The blog gets silent when things feel…unfigured…unsettled…generally, un-. It gets silent when life gets crazy. It gets silent when my home internet goes down, and stays silent when months pass and the internet still doesn’t work.
So may this serve as my apology for being generally absent. After being convicted of my desire to keep things private until they are neat and tidy, I’m here to take a baby step into the vulnerable place of wrestling publicly.
Seven months into life in the Philippines, I feel no closer to conclusion on the matter of what to do with privilege than when I came. I see my privilege more than I did living in the U.S., but I’m not sure how much more I actually possess.
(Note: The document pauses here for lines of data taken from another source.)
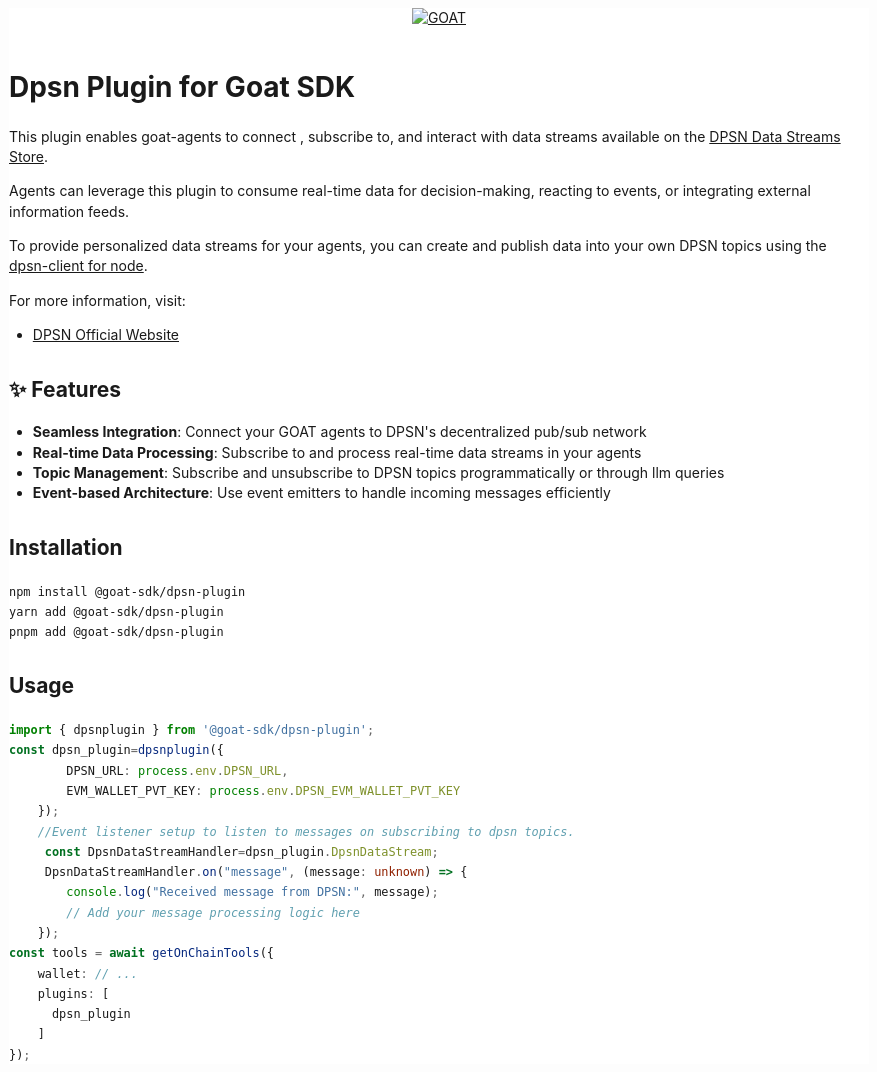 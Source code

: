 <div align="center">
<a href="https://github.com/goat-sdk/goat">

<img src="https://github.com/user-attachments/assets/5fc7f121-259c-492c-8bca-f15fe7eb830c" alt="GOAT" width="100px" height="auto" style="object-fit: contain;">
</a>
</div>

# Dpsn  Plugin for Goat SDK

This plugin enables goat-agents to  connect  , subscribe to, and interact with data streams available on the [DPSN Data Streams Store](https://streams.dpsn.org/).

Agents can leverage this plugin to consume real-time data for decision-making, reacting to events, or integrating external information feeds.

To provide personalized data streams for your agents, you can create and publish data into your own DPSN topics using the [dpsn-client for node](https://github.com/DPSN-org/dpsn-client-nodejs).

For more information, visit:
-   [DPSN Official Website](https://dpsn.org)

## ✨ Features

- **Seamless Integration**: Connect your GOAT agents to DPSN's decentralized pub/sub network
- **Real-time Data Processing**: Subscribe to and process real-time data streams in your agents
- **Topic Management**: Subscribe and unsubscribe to DPSN topics programmatically or through llm queries
- **Event-based Architecture**: Use event emitters to handle incoming messages efficiently

## Installation
```bash
npm install @goat-sdk/dpsn-plugin
yarn add @goat-sdk/dpsn-plugin
pnpm add @goat-sdk/dpsn-plugin
```

## Usage
```typescript
import { dpsnplugin } from '@goat-sdk/dpsn-plugin';
const dpsn_plugin=dpsnplugin({
        DPSN_URL: process.env.DPSN_URL,
        EVM_WALLET_PVT_KEY: process.env.DPSN_EVM_WALLET_PVT_KEY
    });
    //Event listener setup to listen to messages on subscribing to dpsn topics.
     const DpsnDataStreamHandler=dpsn_plugin.DpsnDataStream;
     DpsnDataStreamHandler.on("message", (message: unknown) => {
        console.log("Received message from DPSN:", message);
        // Add your message processing logic here
    });
const tools = await getOnChainTools({
    wallet: // ...
    plugins: [
      dpsn_plugin
    ]
});
```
During International Week, I read If the World Were a Village, a kid-sized view into the inequality in the world. We discussed how unfair life is and how much we have- clean water, food, shelter, education, etc.
Around the same time, I was finishing Playing God by Andy Crouch. It’s an excellent book for anyone in any sort of leadership- leading kids in a classroom or leading adults in a job or leading a family or the other forms of “leadership” we have. I read slowly, reflecting a lot on the power I have, the temptations we all face, and the ways I am called to bear God’s image faithfully. Crouch addresses injustice and privilege as they relate to our use of power.
Then today, I happened across this post On Being Rich by a missionary in Burundi. While he is in a very different part of the world than I am, his words about our richness and the warning of Christ in the midst of wealth struck me.
Where does this leave me? I’m not really sure. I’m loving the much simpler life I live here. I’m quite sure that I haven’t fully mapped my own footprint here and wonder if I ever will be able to do so. And I long to follow Jesus in the little ways as well as the big, even when I’m not totally sure what that looks like.
(If this were my kids’ writing, I’m sure we would have a conversation about the organization of this post. But…it’s not figured out, and I’m going to leave it for now. Ok?)